La celebración cara al pueblo rompe la unanimidad de la asamblea. En el rito preconciliar de la Misa sacerdote y fieles están todos juntos vueltos hacia Dios, que está delante y por encima de todos. Están en disposición jerárquica y tienen una visión teotrópica. En la nueva Misa "à l'envers" (como decía Claudel), la asamblea y el sacerdote se vuelven hacia el hombre y hacia el rostro del hombre. Se corrompe así la unanimidad de la Iglesia, porque el Dios hacia el que se vuelve el pueblo está, por así decirlo, al revés de aquél hacia el que se vuelve el sacerdote.
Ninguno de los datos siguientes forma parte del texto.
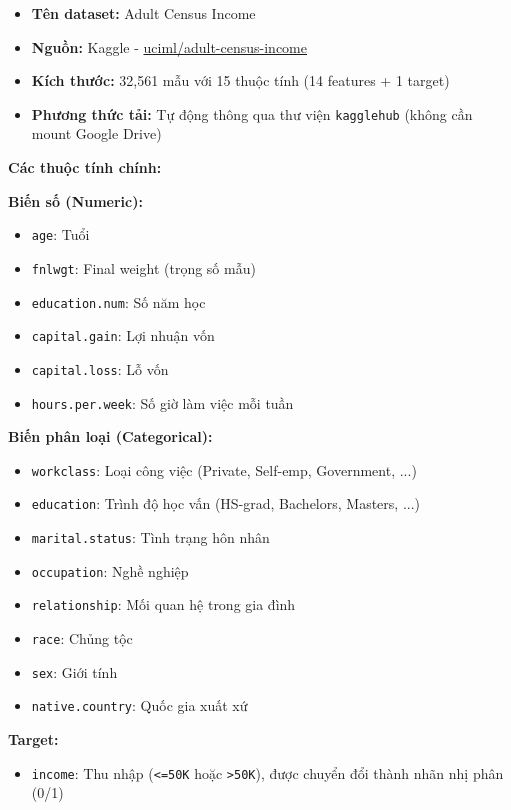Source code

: \documentclass[
]{article}
\providecommand{\tightlist}{%
  \setlength{\itemsep}{0pt}\setlength{\parskip}{0pt}}
\begin{document}
\begin{itemize}
\tightlist
\item
  \textbf{Tên dataset:} Adult Census Income
\item
  \textbf{Nguồn:} Kaggle -
  \href{https://www.kaggle.com/datasets/uciml/adult-census-income}{uciml/adult-census-income}
\item
  \textbf{Kích thước:} 32,561 mẫu với 15 thuộc tính (14 features + 1
  target)
\item
  \textbf{Phương thức tải:} Tự động thông qua thư viện
  \texttt{kagglehub} (không cần mount Google Drive)
\end{itemize}

\textbf{Các thuộc tính chính:}

\textbf{Biến số (Numeric):}

\begin{itemize}
\tightlist
\item
  \texttt{age}: Tuổi
\item
  \texttt{fnlwgt}: Final weight (trọng số mẫu)
\item
  \texttt{education.num}: Số năm học
\item
  \texttt{capital.gain}: Lợi nhuận vốn
\item
  \texttt{capital.loss}: Lỗ vốn
\item
  \texttt{hours.per.week}: Số giờ làm việc mỗi tuần
\end{itemize}

\textbf{Biến phân loại (Categorical):}

\begin{itemize}
\tightlist
\item
  \texttt{workclass}: Loại công việc (Private, Self-emp, Government,
  ...)
\item
  \texttt{education}: Trình độ học vấn (HS-grad, Bachelors, Masters,
  ...)
\item
  \texttt{marital.status}: Tình trạng hôn nhân
\item
  \texttt{occupation}: Nghề nghiệp
\item
  \texttt{relationship}: Mối quan hệ trong gia đình
\item
  \texttt{race}: Chủng tộc
\item
  \texttt{sex}: Giới tính
\item
  \texttt{native.country}: Quốc gia xuất xứ
\end{itemize}

\textbf{Target:}

\begin{itemize}
\tightlist
\item
  \texttt{income}: Thu nhập (\texttt{\textless{}=50K} hoặc
  \texttt{\textgreater{}50K}), được chuyển đổi thành nhãn nhị phân (0/1)
\end{itemize}
\end{document}
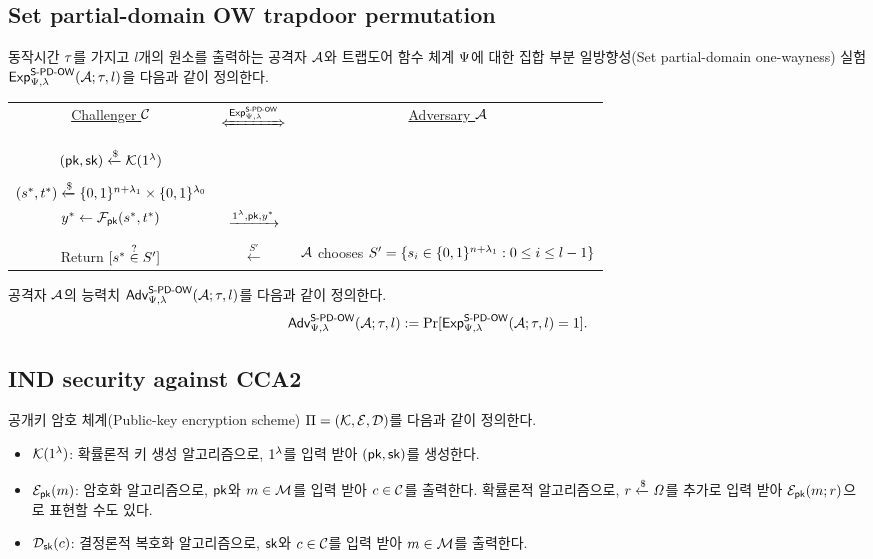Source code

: \documentclass{article}
\theoremstyle{definition}
\begin{document}
\subsection{Set partial-domain OW trapdoor permutation}

동작시간 $\rt$를 가지고 $l$개의 원소를 출력하는 공격자 $\adv$와 트랩도어 함수
체계 $\tdsch$에 대한 집합 부분 일방향성(Set partial-domain one-wayness) 실험
$\Exp^{\owpds}_{\tdsch, \sp}(\adv; \rt, l)$을 다음과 같이 정의한다.
\begin{tcolorbox}[colback=white]
	\centering
	\begin{tabularx}{\linewidth}{CcC}
		\underline{Challenger $\ch$} & $\xLeftrightarrow{\Exp^{\owpds}_{\tdsch, \sp}}$ & \underline{Adversary $\adv$} \\
		\\
		$(\pk, \sk) \rgets \genkey(1^{\sp})$ & & \\
		\\
		$(s^*, t^*) \rgets \set{0, 1}^{\mlen + \sp_1} \times \set{0, 1}^{\sp_0}$ \\ $y^* \gets \td_{\pk}(s^*, t^*)$ & $\xrightarrow{1^{\sp}, \pk, y^*}$ & \\
		\\
		Return $[s^* \isin S']$ & $\xleftarrow{S'}$ & $\adv$ chooses $S' = \set{s_i \in \set{0, 1}^{\mlen + \sp_1}: 0 \le i \le l-1}$ \\
  \end{tabularx}
\end{tcolorbox}

공격자 $\adv$의 능력치 $\Adv^{\owpds}_{\tdsch, \sp}(\adv; \rt, l)$를 다음과 같이 정의한다.
$$
	\Adv^{\owpds}_{\tdsch, \sp}(\adv; \rt, l) := \Pr[\Exp^{\owpds}_{\tdsch, \sp}(\adv; \rt, l) = 1].
$$

\subsection{IND security against CCA2}

공개키 암호
체계(Public-key encryption scheme) $\sch = (\genkey, \enc, \dec)$를 다음과 같이
정의한다.
\begin{itemize}
	\item $\genkey(1^{\sp})$: 확률론적 키 생성 알고리즘으로, $1^{\sp}$를 입력
	받아 $(\pk, \sk)$를 생성한다.
	\item $\enc_{\pk}(\msg)$: 암호화 알고리즘으로, $\pk$와 $\msg \in
	\msgspace$를 입력 받아 $\ct \in \ctspace$를 출력한다. 확률론적 알고리즘으로,
	$\coin \rgets \coinspace$를 추가로 입력 받아 $\enc_{\pk}(\msg; \coin)$으로
	표현할 수도 있다.
	\item $\dec_{\sk}(\ct)$: 결정론적 복호화 알고리즘으로, $\sk$와 $\ct \in
	\ctspace$를 입력 받아 $\msg \in \msgspace$를 출력한다.
\end{itemize}
\end{document}
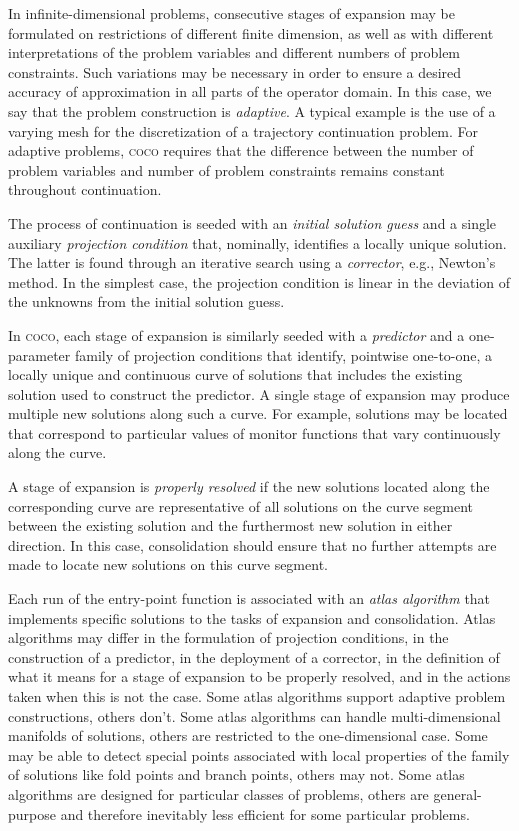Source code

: In infinite-dimensional problems, consecutive stages of expansion may be formulated on restrictions of different finite dimension, as well as with different interpretations of the problem variables and different numbers of problem constraints. Such variations may be necessary in order to ensure a desired accuracy of approximation in all parts of the operator domain. In this case, we say that the problem construction is \emph{adaptive}. A typical example is the use of a varying mesh for the discretization of a trajectory continuation problem. For adaptive problems, \textsc{coco} requires that the difference between the number of problem variables and number of problem constraints remains constant throughout continuation.

The process of continuation is seeded with an \emph{initial solution guess} and a single auxiliary \emph{projection condition} that, nominally, identifies a locally unique solution. The latter is found through an iterative search using a \emph{corrector}, e.g., Newton's method. In the simplest case, the projection condition is linear in the deviation of the unknowns from the initial solution guess.

In \textsc{coco}, each stage of expansion is similarly seeded with a \emph{predictor} and a one-parameter family of projection conditions that identify, pointwise one-to-one, a locally unique and continuous curve of solutions that includes the existing solution used to construct the predictor. A single stage of expansion may produce multiple new solutions along such a curve. For example, solutions may be located that correspond to particular values of monitor functions that vary continuously along the curve.

A stage of expansion is \emph{properly resolved} if the new solutions located along the corresponding curve are representative of all solutions on the curve segment between the existing solution and the furthermost new solution in either direction. In this case, consolidation should ensure that no further attempts are made to locate new solutions on this curve segment.

Each run of the  entry-point function is associated with an \emph{atlas algorithm} that implements specific solutions to the tasks of expansion and consolidation. Atlas algorithms may differ in the formulation of projection conditions, in the construction of a predictor, in the deployment of a corrector, in the definition of what it means for a stage of expansion to be properly resolved, and in the actions taken when this is not the case. Some atlas algorithms support adaptive problem constructions, others don't. Some atlas algorithms can handle multi-dimensional manifolds of solutions, others are restricted to the one-dimensional case. Some may be able to detect special points associated with local properties of the family of solutions like fold points and branch points, others may not. Some atlas algorithms are designed for particular classes of problems, others are general-purpose and therefore inevitably less efficient for some particular problems.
La derecha del sacerdote es la izquierda del pueblo. El celebrante está en presencia de un Dios al cual el pueblo vuelve la espalda, y al revés, el pueblo está en presencia de un Dios al cual vuelve la espalda el celebrante. Ciertamente se puede prescindir de esta figuración y centrar los pensamientos en la Hostia del sacrificio; pero la piedad natural humana procede por figuraciones e imagina personas. Se corrompe la unanimidad de la Iglesia, que no consiste en la consideración recíproca de sus miembros, sino en mirar a Dios todos juntos.
Se reduce la Iglesia a comunidad de concentración, cuando en realidad es comunidad de proyección hacia un único punto trascendente.